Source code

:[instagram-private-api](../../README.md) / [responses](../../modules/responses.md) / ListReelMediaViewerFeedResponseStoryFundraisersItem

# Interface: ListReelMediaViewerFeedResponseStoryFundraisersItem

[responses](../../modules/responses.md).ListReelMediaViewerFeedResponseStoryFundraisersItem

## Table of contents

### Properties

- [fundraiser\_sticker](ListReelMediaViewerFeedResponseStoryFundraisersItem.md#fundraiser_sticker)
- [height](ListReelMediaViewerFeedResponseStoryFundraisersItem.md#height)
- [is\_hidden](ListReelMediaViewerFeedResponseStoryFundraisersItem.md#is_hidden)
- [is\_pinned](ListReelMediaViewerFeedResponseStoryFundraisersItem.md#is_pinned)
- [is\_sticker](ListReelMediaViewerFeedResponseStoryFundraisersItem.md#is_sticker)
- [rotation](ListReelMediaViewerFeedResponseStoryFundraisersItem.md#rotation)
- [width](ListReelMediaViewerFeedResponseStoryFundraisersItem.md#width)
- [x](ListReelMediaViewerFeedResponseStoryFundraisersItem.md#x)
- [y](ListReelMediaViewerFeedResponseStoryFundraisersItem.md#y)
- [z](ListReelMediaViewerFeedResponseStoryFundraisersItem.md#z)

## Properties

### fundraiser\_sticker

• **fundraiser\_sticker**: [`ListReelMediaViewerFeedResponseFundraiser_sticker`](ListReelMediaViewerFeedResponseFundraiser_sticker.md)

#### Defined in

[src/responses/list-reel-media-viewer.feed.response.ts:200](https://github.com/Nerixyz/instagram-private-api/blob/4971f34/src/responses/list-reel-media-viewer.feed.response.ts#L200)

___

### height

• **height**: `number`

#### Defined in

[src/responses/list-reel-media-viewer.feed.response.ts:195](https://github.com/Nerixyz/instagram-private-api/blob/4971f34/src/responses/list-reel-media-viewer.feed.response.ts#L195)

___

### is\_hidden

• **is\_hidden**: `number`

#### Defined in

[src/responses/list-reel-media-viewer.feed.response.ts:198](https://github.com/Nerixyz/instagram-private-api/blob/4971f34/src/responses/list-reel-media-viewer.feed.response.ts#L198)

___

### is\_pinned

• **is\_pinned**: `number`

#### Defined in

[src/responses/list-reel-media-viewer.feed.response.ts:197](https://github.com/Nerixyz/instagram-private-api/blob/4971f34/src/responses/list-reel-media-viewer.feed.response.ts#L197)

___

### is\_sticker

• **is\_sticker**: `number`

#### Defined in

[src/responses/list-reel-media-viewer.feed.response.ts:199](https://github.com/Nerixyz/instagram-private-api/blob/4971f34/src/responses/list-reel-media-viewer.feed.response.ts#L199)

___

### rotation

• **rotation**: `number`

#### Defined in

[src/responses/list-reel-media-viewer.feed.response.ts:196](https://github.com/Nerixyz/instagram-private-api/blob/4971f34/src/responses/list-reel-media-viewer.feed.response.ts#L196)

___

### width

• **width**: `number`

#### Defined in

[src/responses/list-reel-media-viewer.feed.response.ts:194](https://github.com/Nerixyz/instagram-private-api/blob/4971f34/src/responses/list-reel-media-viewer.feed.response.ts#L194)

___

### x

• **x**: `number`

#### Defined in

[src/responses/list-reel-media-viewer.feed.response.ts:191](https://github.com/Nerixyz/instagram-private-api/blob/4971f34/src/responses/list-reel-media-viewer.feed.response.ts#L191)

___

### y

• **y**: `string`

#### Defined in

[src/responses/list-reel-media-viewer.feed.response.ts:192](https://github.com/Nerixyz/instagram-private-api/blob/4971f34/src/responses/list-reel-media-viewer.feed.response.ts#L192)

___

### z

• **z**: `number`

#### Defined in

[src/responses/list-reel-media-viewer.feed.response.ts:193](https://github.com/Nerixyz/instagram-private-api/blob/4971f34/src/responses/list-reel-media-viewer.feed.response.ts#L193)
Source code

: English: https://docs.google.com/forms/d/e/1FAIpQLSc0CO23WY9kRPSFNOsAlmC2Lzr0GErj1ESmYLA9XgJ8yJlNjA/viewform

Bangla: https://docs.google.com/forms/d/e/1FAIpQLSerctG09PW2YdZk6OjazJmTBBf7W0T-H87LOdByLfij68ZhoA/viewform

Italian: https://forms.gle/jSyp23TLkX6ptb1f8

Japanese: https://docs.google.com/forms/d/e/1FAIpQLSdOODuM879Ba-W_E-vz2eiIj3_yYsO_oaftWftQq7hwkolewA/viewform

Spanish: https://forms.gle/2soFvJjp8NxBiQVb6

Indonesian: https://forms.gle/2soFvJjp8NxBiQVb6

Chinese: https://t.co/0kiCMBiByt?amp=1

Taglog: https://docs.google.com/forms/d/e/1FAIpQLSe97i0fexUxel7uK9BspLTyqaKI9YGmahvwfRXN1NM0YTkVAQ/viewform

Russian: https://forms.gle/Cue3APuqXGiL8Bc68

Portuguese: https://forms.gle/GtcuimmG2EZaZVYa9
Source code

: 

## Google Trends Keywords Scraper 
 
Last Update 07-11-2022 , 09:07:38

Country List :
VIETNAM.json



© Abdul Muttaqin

- **TASK GOAL**
Write every entry out again. Leave each one exactly as it is.

- **SOLUTION FOR THIS EXERCISE**
Source code

:[instagram-private-api](../../README.md) / [responses](../../modules/responses.md) / ListReelMediaViewerFeedResponseStoryFundraisersItem

# Interface: ListReelMediaViewerFeedResponseStoryFundraisersItem

[responses](../../modules/responses.md).ListReelMediaViewerFeedResponseStoryFundraisersItem

## Table of contents

### Properties

- [fundraiser\_sticker](ListReelMediaViewerFeedResponseStoryFundraisersItem.md#fundraiser_sticker)
- [height](ListReelMediaViewerFeedResponseStoryFundraisersItem.md#height)
- [is\_hidden](ListReelMediaViewerFeedResponseStoryFundraisersItem.md#is_hidden)
- [is\_pinned](ListReelMediaViewerFeedResponseStoryFundraisersItem.md#is_pinned)
- [is\_sticker](ListReelMediaViewerFeedResponseStoryFundraisersItem.md#is_sticker)
- [rotation](ListReelMediaViewerFeedResponseStoryFundraisersItem.md#rotation)
- [width](ListReelMediaViewerFeedResponseStoryFundraisersItem.md#width)
- [x](ListReelMediaViewerFeedResponseStoryFundraisersItem.md#x)
- [y](ListReelMediaViewerFeedResponseStoryFundraisersItem.md#y)
- [z](ListReelMediaViewerFeedResponseStoryFundraisersItem.md#z)

## Properties

### fundraiser\_sticker

• **fundraiser\_sticker**: [`ListReelMediaViewerFeedResponseFundraiser_sticker`](ListReelMediaViewerFeedResponseFundraiser_sticker.md)

#### Defined in

[src/responses/list-reel-media-viewer.feed.response.ts:200](https://github.com/Nerixyz/instagram-private-api/blob/4971f34/src/responses/list-reel-media-viewer.feed.response.ts#L200)

___

### height

• **height**: `number`

#### Defined in

[src/responses/list-reel-media-viewer.feed.response.ts:195](https://github.com/Nerixyz/instagram-private-api/blob/4971f34/src/responses/list-reel-media-viewer.feed.response.ts#L195)

___

### is\_hidden

• **is\_hidden**: `number`

#### Defined in

[src/responses/list-reel-media-viewer.feed.response.ts:198](https://github.com/Nerixyz/instagram-private-api/blob/4971f34/src/responses/list-reel-media-viewer.feed.response.ts#L198)

___

### is\_pinned

• **is\_pinned**: `number`

#### Defined in

[src/responses/list-reel-media-viewer.feed.response.ts:197](https://github.com/Nerixyz/instagram-private-api/blob/4971f34/src/responses/list-reel-media-viewer.feed.response.ts#L197)

___

### is\_sticker

• **is\_sticker**: `number`

#### Defined in

[src/responses/list-reel-media-viewer.feed.response.ts:199](https://github.com/Nerixyz/instagram-private-api/blob/4971f34/src/responses/list-reel-media-viewer.feed.response.ts#L199)

___

### rotation

• **rotation**: `number`

#### Defined in

[src/responses/list-reel-media-viewer.feed.response.ts:196](https://github.com/Nerixyz/instagram-private-api/blob/4971f34/src/responses/list-reel-media-viewer.feed.response.ts#L196)

___

### width

• **width**: `number`

#### Defined in

[src/responses/list-reel-media-viewer.feed.response.ts:194](https://github.com/Nerixyz/instagram-private-api/blob/4971f34/src/responses/list-reel-media-viewer.feed.response.ts#L194)

___

### x

• **x**: `number`

#### Defined in

[src/responses/list-reel-media-viewer.feed.response.ts:191](https://github.com/Nerixyz/instagram-private-api/blob/4971f34/src/responses/list-reel-media-viewer.feed.response.ts#L191)

___

### y

• **y**: `string`

#### Defined in

[src/responses/list-reel-media-viewer.feed.response.ts:192](https://github.com/Nerixyz/instagram-private-api/blob/4971f34/src/responses/list-reel-media-viewer.feed.response.ts#L192)

___

### z

• **z**: `number`

#### Defined in

[src/responses/list-reel-media-viewer.feed.response.ts:193](https://github.com/Nerixyz/instagram-private-api/blob/4971f34/src/responses/list-reel-media-viewer.feed.response.ts#L193)
Source code

: English: https://docs.google.com/forms/d/e/1FAIpQLSc0CO23WY9kRPSFNOsAlmC2Lzr0GErj1ESmYLA9XgJ8yJlNjA/viewform

Bangla: https://docs.google.com/forms/d/e/1FAIpQLSerctG09PW2YdZk6OjazJmTBBf7W0T-H87LOdByLfij68ZhoA/viewform

Italian: https://forms.gle/jSyp23TLkX6ptb1f8

Japanese: https://docs.google.com/forms/d/e/1FAIpQLSdOODuM879Ba-W_E-vz2eiIj3_yYsO_oaftWftQq7hwkolewA/viewform

Spanish: https://forms.gle/2soFvJjp8NxBiQVb6

Indonesian: https://forms.gle/2soFvJjp8NxBiQVb6

Chinese: https://t.co/0kiCMBiByt?amp=1

Taglog: https://docs.google.com/forms/d/e/1FAIpQLSe97i0fexUxel7uK9BspLTyqaKI9YGmahvwfRXN1NM0YTkVAQ/viewform

Russian: https://forms.gle/Cue3APuqXGiL8Bc68

Portuguese: https://forms.gle/GtcuimmG2EZaZVYa9
Source code

: 

## Google Trends Keywords Scraper 
 
Last Update 07-11-2022 , 09:07:38

Country List :
VIETNAM.json



© Abdul Muttaqin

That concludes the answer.